* [What the task requires]:
After reading the data below, copy out every line that contains the word "hlopt".
*** Given data ***
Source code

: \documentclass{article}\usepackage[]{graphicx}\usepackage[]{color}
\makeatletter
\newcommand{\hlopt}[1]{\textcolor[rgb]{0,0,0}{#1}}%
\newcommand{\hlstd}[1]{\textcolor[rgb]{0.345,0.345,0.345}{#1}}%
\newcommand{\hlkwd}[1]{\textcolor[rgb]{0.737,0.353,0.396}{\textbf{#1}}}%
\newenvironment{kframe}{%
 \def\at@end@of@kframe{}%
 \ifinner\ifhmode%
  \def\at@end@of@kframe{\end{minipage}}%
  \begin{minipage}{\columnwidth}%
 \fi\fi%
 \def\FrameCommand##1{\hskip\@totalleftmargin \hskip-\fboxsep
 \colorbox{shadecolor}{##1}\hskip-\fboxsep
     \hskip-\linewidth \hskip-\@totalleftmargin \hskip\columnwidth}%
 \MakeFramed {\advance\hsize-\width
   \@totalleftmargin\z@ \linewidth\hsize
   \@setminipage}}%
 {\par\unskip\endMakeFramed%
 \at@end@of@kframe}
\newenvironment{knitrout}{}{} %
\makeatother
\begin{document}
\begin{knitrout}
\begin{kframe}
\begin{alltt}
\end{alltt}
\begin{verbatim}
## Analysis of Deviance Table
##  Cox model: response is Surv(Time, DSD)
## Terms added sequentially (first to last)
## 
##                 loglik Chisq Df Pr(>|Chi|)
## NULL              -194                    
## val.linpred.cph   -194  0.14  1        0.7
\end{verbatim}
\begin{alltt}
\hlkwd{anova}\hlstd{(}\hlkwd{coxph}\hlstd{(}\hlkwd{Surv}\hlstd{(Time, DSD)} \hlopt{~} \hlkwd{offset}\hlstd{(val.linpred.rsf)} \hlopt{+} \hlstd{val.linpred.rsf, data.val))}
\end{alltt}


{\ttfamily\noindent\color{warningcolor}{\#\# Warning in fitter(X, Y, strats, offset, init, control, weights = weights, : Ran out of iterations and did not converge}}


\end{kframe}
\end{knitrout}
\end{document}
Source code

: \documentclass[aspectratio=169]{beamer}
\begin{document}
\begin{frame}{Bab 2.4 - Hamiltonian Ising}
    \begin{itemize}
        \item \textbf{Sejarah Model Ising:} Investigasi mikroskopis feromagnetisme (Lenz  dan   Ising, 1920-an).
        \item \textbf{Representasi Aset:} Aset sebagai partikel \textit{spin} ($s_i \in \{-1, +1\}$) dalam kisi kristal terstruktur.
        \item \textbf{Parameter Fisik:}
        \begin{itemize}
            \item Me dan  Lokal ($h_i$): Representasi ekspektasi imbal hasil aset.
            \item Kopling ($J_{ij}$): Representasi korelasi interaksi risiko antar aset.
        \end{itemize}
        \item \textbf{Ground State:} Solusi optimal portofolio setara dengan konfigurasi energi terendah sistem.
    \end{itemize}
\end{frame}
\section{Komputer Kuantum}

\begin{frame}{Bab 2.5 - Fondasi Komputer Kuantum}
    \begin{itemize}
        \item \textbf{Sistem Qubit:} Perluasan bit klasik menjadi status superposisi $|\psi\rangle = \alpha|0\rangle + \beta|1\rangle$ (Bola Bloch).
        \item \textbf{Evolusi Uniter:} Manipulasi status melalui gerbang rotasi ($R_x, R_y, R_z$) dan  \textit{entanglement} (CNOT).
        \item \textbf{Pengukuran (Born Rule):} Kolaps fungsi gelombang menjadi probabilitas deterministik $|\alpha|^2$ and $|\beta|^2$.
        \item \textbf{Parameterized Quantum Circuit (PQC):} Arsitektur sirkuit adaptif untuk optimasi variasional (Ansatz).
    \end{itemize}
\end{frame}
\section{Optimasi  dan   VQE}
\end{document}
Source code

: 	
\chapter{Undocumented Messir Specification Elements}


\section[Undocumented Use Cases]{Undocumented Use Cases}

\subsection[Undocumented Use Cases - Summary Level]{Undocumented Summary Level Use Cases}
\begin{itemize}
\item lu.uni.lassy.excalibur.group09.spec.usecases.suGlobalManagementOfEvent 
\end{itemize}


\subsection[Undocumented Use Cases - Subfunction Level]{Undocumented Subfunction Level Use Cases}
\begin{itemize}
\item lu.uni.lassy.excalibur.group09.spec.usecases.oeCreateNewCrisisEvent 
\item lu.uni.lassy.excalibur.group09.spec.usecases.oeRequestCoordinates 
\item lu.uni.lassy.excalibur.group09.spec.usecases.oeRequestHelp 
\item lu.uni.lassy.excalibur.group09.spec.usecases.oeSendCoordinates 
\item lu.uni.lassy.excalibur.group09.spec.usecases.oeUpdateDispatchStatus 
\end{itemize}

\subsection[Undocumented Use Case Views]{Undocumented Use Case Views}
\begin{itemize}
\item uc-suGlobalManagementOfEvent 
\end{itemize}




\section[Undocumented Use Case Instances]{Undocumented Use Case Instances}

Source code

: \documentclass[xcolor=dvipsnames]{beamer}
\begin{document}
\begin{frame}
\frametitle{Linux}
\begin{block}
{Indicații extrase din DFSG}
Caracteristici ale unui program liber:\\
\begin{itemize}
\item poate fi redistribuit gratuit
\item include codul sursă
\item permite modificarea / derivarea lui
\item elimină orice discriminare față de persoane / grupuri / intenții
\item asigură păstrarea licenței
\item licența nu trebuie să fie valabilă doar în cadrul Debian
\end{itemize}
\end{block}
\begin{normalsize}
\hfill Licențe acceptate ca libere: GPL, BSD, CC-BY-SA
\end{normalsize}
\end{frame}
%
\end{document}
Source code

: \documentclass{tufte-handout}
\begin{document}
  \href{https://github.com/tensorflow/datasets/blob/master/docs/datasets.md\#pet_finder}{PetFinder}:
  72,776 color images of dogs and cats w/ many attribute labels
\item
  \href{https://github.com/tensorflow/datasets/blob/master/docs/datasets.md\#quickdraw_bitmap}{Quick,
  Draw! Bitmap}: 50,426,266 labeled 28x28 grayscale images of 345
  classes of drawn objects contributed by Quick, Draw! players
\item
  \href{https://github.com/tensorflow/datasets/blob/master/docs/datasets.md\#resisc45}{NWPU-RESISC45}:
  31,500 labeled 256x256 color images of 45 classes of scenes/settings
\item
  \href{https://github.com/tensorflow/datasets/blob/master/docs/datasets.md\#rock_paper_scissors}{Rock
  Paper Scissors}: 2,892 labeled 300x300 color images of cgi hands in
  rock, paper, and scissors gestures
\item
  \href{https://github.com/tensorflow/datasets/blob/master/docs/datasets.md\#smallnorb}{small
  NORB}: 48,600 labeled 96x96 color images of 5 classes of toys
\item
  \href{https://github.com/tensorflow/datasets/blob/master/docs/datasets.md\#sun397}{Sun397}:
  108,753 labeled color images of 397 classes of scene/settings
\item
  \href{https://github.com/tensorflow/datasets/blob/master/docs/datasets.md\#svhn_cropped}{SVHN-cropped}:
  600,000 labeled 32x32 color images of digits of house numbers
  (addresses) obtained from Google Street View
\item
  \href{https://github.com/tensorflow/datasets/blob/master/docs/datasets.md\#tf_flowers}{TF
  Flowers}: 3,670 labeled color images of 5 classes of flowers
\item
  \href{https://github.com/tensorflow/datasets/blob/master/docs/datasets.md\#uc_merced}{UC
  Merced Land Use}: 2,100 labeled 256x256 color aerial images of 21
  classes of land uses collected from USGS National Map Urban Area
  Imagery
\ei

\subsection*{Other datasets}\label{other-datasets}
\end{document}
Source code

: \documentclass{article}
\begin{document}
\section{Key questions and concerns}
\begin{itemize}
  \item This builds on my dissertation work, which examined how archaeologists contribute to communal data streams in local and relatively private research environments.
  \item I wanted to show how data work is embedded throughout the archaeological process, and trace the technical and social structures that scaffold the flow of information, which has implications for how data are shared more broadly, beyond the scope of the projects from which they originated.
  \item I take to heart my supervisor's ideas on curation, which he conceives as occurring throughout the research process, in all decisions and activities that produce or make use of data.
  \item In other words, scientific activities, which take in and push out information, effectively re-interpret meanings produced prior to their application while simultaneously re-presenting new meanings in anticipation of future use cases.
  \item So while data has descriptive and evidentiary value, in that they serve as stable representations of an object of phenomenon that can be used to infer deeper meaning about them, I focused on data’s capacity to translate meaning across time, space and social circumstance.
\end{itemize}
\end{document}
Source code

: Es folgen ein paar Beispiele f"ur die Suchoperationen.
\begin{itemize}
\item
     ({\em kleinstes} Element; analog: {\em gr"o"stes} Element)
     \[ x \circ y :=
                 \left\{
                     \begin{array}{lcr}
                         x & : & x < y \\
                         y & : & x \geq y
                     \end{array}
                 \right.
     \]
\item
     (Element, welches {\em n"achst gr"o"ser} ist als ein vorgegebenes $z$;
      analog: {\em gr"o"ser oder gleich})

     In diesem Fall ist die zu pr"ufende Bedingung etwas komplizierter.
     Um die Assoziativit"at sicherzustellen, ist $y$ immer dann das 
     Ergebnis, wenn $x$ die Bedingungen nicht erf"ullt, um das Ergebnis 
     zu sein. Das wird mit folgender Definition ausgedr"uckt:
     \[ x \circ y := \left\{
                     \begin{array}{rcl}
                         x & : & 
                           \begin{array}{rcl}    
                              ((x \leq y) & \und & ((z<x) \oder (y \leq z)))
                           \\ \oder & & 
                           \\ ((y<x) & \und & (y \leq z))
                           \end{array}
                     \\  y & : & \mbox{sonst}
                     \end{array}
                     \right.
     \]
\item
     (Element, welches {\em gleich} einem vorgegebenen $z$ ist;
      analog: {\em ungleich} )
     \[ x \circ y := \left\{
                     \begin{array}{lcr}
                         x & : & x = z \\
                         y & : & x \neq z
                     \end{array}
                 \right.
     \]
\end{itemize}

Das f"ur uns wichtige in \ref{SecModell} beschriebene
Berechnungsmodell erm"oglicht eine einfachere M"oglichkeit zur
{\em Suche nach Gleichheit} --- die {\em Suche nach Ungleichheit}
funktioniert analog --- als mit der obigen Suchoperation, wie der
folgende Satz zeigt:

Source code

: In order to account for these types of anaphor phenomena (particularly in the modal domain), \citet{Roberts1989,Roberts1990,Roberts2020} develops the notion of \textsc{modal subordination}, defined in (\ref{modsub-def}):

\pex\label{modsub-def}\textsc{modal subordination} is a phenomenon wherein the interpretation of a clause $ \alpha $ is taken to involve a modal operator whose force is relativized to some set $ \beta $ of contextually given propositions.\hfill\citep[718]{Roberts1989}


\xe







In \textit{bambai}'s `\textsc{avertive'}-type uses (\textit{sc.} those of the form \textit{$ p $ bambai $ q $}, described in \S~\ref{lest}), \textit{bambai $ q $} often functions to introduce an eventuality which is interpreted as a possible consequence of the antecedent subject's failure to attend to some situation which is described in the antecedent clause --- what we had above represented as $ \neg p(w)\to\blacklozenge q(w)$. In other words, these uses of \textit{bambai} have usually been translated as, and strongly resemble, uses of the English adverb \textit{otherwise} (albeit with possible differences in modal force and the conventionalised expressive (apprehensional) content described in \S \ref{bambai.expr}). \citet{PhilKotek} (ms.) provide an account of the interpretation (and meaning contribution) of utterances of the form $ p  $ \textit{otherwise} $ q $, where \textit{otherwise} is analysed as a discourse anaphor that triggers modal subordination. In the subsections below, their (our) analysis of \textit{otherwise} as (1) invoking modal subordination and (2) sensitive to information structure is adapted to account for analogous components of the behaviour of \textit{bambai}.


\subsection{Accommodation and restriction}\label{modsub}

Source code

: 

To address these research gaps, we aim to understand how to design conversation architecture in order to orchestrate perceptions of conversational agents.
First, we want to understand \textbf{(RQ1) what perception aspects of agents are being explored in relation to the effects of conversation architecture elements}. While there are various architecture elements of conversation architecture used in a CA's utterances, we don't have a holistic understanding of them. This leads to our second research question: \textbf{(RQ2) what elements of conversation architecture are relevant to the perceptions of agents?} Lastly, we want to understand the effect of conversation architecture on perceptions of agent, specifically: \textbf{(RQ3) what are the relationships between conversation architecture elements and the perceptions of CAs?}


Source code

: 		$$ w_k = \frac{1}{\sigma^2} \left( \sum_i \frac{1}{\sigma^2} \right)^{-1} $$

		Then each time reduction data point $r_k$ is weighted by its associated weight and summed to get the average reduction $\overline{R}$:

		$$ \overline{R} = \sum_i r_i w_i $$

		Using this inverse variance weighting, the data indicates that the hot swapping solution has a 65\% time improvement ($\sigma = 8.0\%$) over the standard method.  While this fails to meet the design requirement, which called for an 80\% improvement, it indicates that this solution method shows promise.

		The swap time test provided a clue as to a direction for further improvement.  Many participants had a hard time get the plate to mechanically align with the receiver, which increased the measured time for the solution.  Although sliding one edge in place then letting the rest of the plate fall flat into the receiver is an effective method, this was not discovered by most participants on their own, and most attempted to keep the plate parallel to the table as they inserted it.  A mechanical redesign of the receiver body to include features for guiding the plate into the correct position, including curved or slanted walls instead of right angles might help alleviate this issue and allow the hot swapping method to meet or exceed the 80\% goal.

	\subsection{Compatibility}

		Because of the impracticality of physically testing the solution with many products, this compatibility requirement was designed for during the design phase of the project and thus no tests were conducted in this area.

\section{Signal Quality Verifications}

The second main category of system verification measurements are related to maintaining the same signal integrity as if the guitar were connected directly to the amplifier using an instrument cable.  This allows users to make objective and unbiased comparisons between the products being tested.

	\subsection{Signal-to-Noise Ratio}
*** End of Given data ***
* [Written answer]:
\newcommand{\hlopt}[1]{\textcolor[rgb]{0,0,0}{#1}}%
\hlkwd{anova}\hlstd{(}\hlkwd{coxph}\hlstd{(}\hlkwd{Surv}\hlstd{(Time, DSD)} \hlopt{~} \hlkwd{offset}\hlstd{(val.linpred.rsf)} \hlopt{+} \hlstd{val.linpred.rsf, data.val))}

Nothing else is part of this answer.